:: Task description ::
Copy the lines below word for word, skipping any image.

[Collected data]
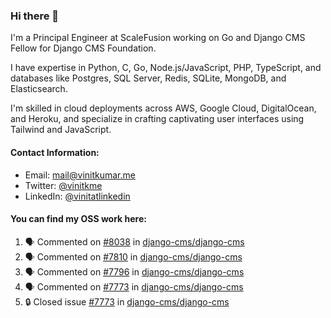 ### Hi there 👋

I'm a Principal Engineer at ScaleFusion working on Go and Django CMS Fellow for Django CMS Foundation.

I have expertise in Python, C, Go, Node.js/JavaScript, 
PHP, TypeScript, and databases like Postgres, SQL Server, Redis, 
SQLite, MongoDB, and Elasticsearch. 

I'm skilled in cloud deployments across AWS, Google Cloud, 
DigitalOcean, and Heroku, and specialize in crafting captivating 
user interfaces using Tailwind and JavaScript. 

#### Contact Information:

- Email: <a href="mailto:mail@vinitkumar.me">mail@vinitkumar.me</a>
- Twitter: [@vinitkme](https://twitter.com/vinitkme)
- LinkedIn: [@vinitatlinkedin](https://www.linkedin.com/in/vinitatlinkedin/)  

#### You can find my OSS work here:

<!--START_SECTION:activity-->
1. 🗣 Commented on [#8038](https://github.com/django-cms/django-cms/issues/8038#issuecomment-2479781858) in [django-cms/django-cms](https://github.com/django-cms/django-cms)
2. 🗣 Commented on [#7810](https://github.com/django-cms/django-cms/issues/7810#issuecomment-2479779719) in [django-cms/django-cms](https://github.com/django-cms/django-cms)
3. 🗣 Commented on [#7796](https://github.com/django-cms/django-cms/issues/7796#issuecomment-2479777762) in [django-cms/django-cms](https://github.com/django-cms/django-cms)
4. 🗣 Commented on [#7773](https://github.com/django-cms/django-cms/issues/7773#issuecomment-2479775756) in [django-cms/django-cms](https://github.com/django-cms/django-cms)
5. 🔒 Closed issue [#7773](https://github.com/django-cms/django-cms/issues/7773) in [django-cms/django-cms](https://github.com/django-cms/django-cms)
<!--END_SECTION:activity-->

:: Answer box ::
 ### Hi there 👋

I'm a Principal Engineer at ScaleFusion working on Go and Django CMS Fellow for Django CMS Foundation.

I have expertise in Python, C, Go, Node.js/JavaScript, 
PHP, TypeScript, and databases like Postgres, SQL Server, Redis, 
SQLite, MongoDB, and Elasticsearch. 

I'm skilled in cloud deployments across AWS, Google Cloud, 
DigitalOcean, and Heroku, and specialize in crafting captivating 
user interfaces using Tailwind and JavaScript. 

#### Contact Information:

- Email: <a href="mailto:mail@vinitkumar.me">mail@vinitkumar.me</a>
- Twitter: [@vinitkme](https://twitter.com/vinitkme)
- LinkedIn: [@vinitatlinkedin](https://www.linkedin.com/in/vinitatlinkedin/)  

#### You can find my OSS work here:

<!--START_SECTION:activity-->
1. 🗣 Commented on [#8038](https://github.com/django-cms/django-cms/issues/8038#issuecomment-2479781858) in [django-cms/django-cms](https://github.com/django-cms/django-cms)
2. 🗣 Commented on [#7810](https://github.com/django-cms/django-cms/issues/7810#issuecomment-2479779719) in [django-cms/django-cms](https://github.com/django-cms/django-cms)
3. 🗣 Commented on [#7796](https://github.com/django-cms/django-cms/issues/7796#issuecomment-2479777762) in [django-cms/django-cms](https://github.com/django-cms/django-cms)
4. 🗣 Commented on [#7773](https://github.com/django-cms/django-cms/issues/7773#issuecomment-2479775756) in [django-cms/django-cms](https://github.com/django-cms/django-cms)
5. 🔒 Closed issue [#7773](https://github.com/django-cms/django-cms/issues/7773) in [django-cms/django-cms](https://github.com/django-cms/django-cms)
<!--END_SECTION:activity-->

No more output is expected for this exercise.